## TASK DETAILS
Scan the records below for the line containing "### Quality Gates" and the line containing "2. Implement minimal code to pass tests". Copy both, plus every line between, exactly.

Saved data entries
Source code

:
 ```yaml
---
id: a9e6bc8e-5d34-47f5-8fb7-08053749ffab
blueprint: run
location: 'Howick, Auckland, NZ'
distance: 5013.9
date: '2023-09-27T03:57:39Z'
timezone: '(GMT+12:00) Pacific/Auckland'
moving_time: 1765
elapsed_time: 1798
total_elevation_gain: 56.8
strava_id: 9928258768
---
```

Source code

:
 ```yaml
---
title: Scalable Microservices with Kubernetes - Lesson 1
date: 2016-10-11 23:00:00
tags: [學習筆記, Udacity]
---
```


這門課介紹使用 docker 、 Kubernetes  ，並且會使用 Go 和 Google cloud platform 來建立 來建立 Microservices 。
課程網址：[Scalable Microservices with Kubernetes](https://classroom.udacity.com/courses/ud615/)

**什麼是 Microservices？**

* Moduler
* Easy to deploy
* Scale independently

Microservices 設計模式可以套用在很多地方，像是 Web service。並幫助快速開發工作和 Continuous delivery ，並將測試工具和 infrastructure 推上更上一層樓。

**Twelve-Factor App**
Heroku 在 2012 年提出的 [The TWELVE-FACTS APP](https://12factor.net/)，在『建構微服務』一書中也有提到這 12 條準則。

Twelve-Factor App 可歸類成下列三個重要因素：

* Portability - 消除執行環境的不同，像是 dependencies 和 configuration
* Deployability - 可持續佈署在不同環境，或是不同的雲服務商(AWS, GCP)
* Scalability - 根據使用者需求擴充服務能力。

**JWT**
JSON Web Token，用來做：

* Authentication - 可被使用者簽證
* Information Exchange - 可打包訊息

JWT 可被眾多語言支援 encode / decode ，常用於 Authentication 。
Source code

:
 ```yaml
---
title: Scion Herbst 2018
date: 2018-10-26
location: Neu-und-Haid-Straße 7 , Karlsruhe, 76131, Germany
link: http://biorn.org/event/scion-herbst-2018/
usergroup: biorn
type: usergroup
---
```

--

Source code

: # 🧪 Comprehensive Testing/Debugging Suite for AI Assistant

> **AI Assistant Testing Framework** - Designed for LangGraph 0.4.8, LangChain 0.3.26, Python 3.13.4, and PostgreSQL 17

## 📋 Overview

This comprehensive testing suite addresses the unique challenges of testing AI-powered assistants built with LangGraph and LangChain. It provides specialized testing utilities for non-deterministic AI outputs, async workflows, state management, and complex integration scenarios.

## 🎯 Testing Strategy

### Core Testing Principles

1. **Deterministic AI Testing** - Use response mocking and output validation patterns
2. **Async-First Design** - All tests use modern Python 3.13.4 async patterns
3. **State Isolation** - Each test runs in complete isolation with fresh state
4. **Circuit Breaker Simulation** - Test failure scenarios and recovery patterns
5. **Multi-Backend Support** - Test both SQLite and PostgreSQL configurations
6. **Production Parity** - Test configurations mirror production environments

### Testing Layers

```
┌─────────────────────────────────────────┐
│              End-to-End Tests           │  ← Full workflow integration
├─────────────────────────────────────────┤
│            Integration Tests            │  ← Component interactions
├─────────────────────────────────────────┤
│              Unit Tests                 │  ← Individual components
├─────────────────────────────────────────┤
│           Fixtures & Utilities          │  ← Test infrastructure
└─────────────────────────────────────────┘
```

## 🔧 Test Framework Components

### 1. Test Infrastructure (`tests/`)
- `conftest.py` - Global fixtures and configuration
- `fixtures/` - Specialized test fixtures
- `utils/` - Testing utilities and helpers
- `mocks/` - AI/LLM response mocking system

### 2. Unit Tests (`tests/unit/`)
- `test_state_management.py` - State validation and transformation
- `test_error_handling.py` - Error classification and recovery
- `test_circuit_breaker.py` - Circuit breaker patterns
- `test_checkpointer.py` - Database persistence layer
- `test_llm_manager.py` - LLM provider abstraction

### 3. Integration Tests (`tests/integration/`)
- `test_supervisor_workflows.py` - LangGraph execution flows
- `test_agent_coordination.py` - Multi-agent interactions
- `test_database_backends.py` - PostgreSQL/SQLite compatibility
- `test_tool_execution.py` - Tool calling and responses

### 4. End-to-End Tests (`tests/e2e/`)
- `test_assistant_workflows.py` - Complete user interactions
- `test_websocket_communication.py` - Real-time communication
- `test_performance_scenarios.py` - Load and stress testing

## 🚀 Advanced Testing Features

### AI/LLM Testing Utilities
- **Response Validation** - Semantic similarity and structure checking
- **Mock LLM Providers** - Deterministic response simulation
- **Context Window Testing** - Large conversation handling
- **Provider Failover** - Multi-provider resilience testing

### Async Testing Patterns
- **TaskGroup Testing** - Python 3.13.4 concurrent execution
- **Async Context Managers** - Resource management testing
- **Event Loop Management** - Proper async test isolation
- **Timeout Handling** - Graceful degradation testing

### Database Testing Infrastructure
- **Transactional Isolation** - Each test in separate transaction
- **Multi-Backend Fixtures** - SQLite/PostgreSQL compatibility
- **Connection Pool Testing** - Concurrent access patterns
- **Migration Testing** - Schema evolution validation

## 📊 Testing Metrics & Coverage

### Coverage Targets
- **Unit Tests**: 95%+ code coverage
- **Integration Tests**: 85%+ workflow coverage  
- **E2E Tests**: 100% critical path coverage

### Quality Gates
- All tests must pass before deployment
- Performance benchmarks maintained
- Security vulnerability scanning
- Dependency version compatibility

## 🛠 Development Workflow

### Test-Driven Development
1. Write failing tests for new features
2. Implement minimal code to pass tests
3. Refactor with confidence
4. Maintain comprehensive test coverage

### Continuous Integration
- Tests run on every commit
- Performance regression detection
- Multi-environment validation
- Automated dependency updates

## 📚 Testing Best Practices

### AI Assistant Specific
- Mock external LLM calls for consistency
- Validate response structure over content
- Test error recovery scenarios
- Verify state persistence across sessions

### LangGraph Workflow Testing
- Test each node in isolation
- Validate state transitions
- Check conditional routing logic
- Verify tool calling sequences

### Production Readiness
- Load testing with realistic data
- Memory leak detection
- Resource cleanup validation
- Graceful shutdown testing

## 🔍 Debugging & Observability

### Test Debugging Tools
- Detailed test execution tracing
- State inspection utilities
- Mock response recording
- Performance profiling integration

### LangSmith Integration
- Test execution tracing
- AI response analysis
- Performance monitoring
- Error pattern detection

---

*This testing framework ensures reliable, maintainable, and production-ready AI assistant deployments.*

--

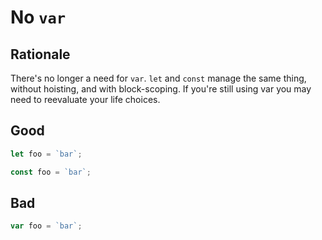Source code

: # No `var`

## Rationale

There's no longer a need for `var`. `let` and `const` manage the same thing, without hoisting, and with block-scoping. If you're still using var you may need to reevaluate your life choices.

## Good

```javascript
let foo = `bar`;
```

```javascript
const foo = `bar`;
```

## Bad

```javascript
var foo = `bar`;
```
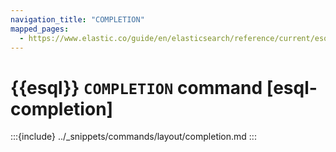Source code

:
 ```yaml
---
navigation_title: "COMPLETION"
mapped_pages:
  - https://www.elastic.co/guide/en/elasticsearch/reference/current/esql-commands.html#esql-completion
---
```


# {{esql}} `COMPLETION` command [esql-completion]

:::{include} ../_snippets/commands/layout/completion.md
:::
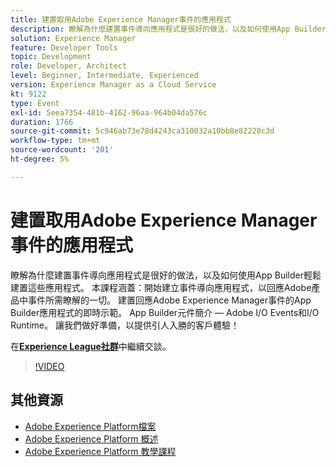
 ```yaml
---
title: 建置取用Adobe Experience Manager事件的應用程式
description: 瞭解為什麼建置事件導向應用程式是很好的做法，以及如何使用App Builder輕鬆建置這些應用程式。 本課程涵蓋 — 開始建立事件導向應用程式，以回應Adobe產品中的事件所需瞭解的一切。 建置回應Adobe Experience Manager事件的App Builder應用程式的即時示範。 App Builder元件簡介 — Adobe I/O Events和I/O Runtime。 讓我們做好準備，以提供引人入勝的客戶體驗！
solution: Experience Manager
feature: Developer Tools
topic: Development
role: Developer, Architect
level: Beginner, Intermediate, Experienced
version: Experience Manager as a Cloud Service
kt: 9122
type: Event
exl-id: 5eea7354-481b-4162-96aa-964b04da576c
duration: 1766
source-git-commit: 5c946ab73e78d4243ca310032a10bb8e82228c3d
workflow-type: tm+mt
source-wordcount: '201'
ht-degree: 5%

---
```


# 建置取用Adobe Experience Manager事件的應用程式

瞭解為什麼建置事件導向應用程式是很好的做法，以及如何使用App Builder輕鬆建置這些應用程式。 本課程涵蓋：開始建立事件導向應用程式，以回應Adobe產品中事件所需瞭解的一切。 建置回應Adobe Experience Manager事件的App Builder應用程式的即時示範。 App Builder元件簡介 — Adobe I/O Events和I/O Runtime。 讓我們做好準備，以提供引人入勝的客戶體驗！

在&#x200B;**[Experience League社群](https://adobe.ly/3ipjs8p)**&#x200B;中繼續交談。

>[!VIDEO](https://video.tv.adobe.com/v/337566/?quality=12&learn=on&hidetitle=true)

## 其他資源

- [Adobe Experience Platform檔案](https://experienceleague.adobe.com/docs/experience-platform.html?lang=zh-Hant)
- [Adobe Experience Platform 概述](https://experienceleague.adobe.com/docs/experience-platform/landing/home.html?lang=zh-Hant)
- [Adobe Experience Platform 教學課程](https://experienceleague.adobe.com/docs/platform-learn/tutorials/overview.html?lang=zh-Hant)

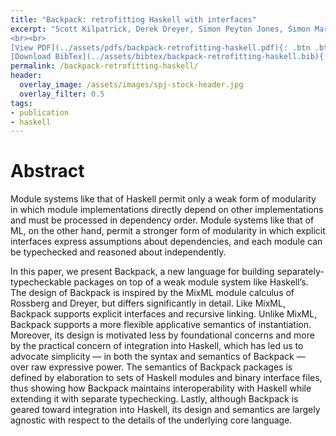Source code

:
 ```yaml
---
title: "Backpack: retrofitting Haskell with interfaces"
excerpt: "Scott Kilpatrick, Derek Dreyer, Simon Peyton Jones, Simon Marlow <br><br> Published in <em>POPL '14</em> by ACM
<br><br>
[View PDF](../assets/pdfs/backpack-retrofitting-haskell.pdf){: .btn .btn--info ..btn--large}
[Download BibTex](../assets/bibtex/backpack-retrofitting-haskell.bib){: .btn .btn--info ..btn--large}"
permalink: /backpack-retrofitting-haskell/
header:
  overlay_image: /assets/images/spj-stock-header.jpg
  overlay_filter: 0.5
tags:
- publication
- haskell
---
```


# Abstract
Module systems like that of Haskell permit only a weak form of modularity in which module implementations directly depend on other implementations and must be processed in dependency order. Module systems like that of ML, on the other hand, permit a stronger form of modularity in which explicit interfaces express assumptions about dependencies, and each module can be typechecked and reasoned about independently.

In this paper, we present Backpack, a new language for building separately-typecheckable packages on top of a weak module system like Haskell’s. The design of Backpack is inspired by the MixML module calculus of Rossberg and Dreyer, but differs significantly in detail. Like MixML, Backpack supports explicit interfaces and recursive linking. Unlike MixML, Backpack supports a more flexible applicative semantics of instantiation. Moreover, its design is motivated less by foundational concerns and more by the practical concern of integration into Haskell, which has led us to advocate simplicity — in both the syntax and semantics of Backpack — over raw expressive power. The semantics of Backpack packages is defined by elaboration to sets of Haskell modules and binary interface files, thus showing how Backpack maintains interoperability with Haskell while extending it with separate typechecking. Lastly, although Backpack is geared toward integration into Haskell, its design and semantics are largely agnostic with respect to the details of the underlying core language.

## EXERCISE RESULT
### Quality Gates
- All tests must pass before deployment
- Performance benchmarks maintained
- Security vulnerability scanning
- Dependency version compatibility

## 🛠 Development Workflow

### Test-Driven Development
1. Write failing tests for new features
2. Implement minimal code to pass tests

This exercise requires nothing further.